The bulk of the first two waves continued inland for the better part of a thousand metres, bypassing the ruins of the Littlestone Golf Course and sweeping over the raised tracks of the Romney, Hythe & Dymchurch tourist railway that ran slightly inland along that part of the Kent coast. Only one of the few craft disabled at the sea shore was too damaged to unload its cargo of men and armoured vehicles, most also able to join the battle with few casualties as tanks and infantry fighting vehicles made their way up the beach toward the rest of their comrades.

Panther-321 surged down the loading ramp the moment the Typ-2 came to a complete halt, blue clouds of exhaust billowing into the air as the panzer was quickly joined the rest of Schmidt’s 3rd Platoon. Seventeen main battle tanks and five of the smaller, lighter P-1C Wiesel light tanks broke clear onto English soil in a rush supported by Marder infantry fighting vehicles filled with mechanised infantry, three Wirbelwind self-propelled flak, and a pair of Nashorn assault guns. The armoured assault spread out in a practiced, pre-planned manoeuvres and deployed to an initial defensive perimeter between the railway line and the Dymchurch Road that ran parallel beyond.

There inside of the tank was a raucous symphony of noise as Schmidt turned his commander’s episcopes this way and that in search of a target.

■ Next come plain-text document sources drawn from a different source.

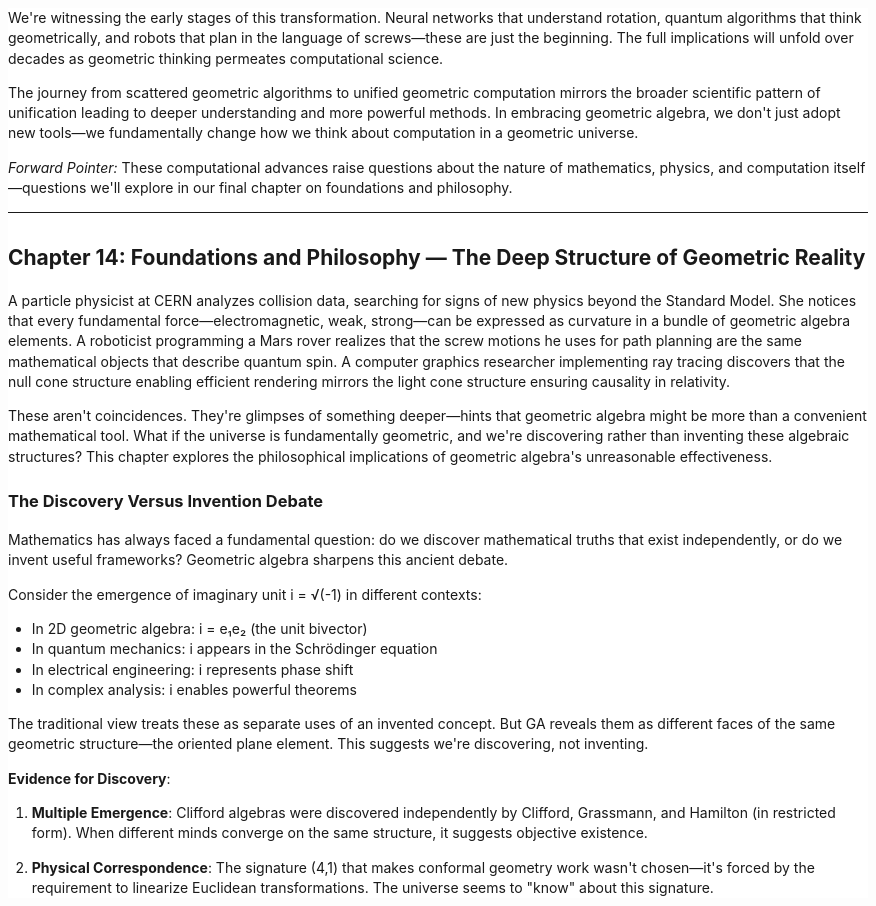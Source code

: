 We're witnessing the early stages of this transformation. Neural networks that understand rotation, quantum algorithms that think geometrically, and robots that plan in the language of screws—these are just the beginning. The full implications will unfold over decades as geometric thinking permeates computational science.

The journey from scattered geometric algorithms to unified geometric computation mirrors the broader scientific pattern of unification leading to deeper understanding and more powerful methods. In embracing geometric algebra, we don't just adopt new tools—we fundamentally change how we think about computation in a geometric universe.

*Forward Pointer:* These computational advances raise questions about the nature of mathematics, physics, and computation itself—questions we'll explore in our final chapter on foundations and philosophy.

---

## **Chapter 14: Foundations and Philosophy — The Deep Structure of Geometric Reality**

A particle physicist at CERN analyzes collision data, searching for signs of new physics beyond the Standard Model. She notices that every fundamental force—electromagnetic, weak, strong—can be expressed as curvature in a bundle of geometric algebra elements. A roboticist programming a Mars rover realizes that the screw motions he uses for path planning are the same mathematical objects that describe quantum spin. A computer graphics researcher implementing ray tracing discovers that the null cone structure enabling efficient rendering mirrors the light cone structure ensuring causality in relativity.

These aren't coincidences. They're glimpses of something deeper—hints that geometric algebra might be more than a convenient mathematical tool. What if the universe is fundamentally geometric, and we're discovering rather than inventing these algebraic structures? This chapter explores the philosophical implications of geometric algebra's unreasonable effectiveness.

### **The Discovery Versus Invention Debate**

Mathematics has always faced a fundamental question: do we discover mathematical truths that exist independently, or do we invent useful frameworks? Geometric algebra sharpens this ancient debate.

Consider the emergence of imaginary unit i = √(-1) in different contexts:
- In 2D geometric algebra: i = e₁e₂ (the unit bivector)
- In quantum mechanics: i appears in the Schrödinger equation
- In electrical engineering: i represents phase shift
- In complex analysis: i enables powerful theorems

The traditional view treats these as separate uses of an invented concept. But GA reveals them as different faces of the same geometric structure—the oriented plane element. This suggests we're discovering, not inventing.

**Evidence for Discovery**:

1. **Multiple Emergence**: Clifford algebras were discovered independently by Clifford, Grassmann, and Hamilton (in restricted form). When different minds converge on the same structure, it suggests objective existence.

2. **Physical Correspondence**: The signature (4,1) that makes conformal geometry work wasn't chosen—it's forced by the requirement to linearize Euclidean transformations. The universe seems to "know" about this signature.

Rifle and machine gun fire rattled and whined against the P-40A’s hide to no effect whatsoever: with armour as thick as 150mm in places, rifle-calibre ammunition was no more dangerous than a passing breeze, although the deafening environment it created was annoying to say the least. Mortar fire began to fall around them sporadically, the danger small for a main battle tank, although a three-inch mortar bomb could destroy one of their thin-skinned Wiesels with a direct hit. All the while, constant air patrols ensured heavier enemy artillery in the area never managed more than a few initial shots before the guns were taken out of action by bombs and cannon fire.

There was a deafening clang against the right side of Panther-321’s turret that could mean only one thing, and Schmidt quickly picked out a sandbagged anti-tank emplacement, 400 metres to the north-east at a point where the railway line and the Dymchurch road crossed. His low-magnification cupola optics easily spotted the low, squat shape of a shielded two pounder gun as it fired again, and for a second time a 40mm projectile of solid steel shot ricocheted uselessly away from Panther-321’s tough hide, this time deflecting off its thick glacis plate.

“Load sprenggranate…!” Schmidt called sharply into his throat microphone. “Target… four hundred metres… pak-kanone…!”

“Sprenggranate ready…!” Loewe, his loader advised a moment later, accompanied by the metallic rattling of the main gun’s breech slamming home on an 88mm shell.

“Pak-kanone, four hundred metres,” he heard Wisch confirm a few seconds later as the turret turned in the appropriate direction under his control, accompanied by the whine of electric motors. There was a loud hammering below him in the turret as Wisch also opened up with the MG3C mounted coaxially beside the main gun, hosing the sandbagged area around the AT gun with 7.92mm tracer and keeping the enemy’s heads down.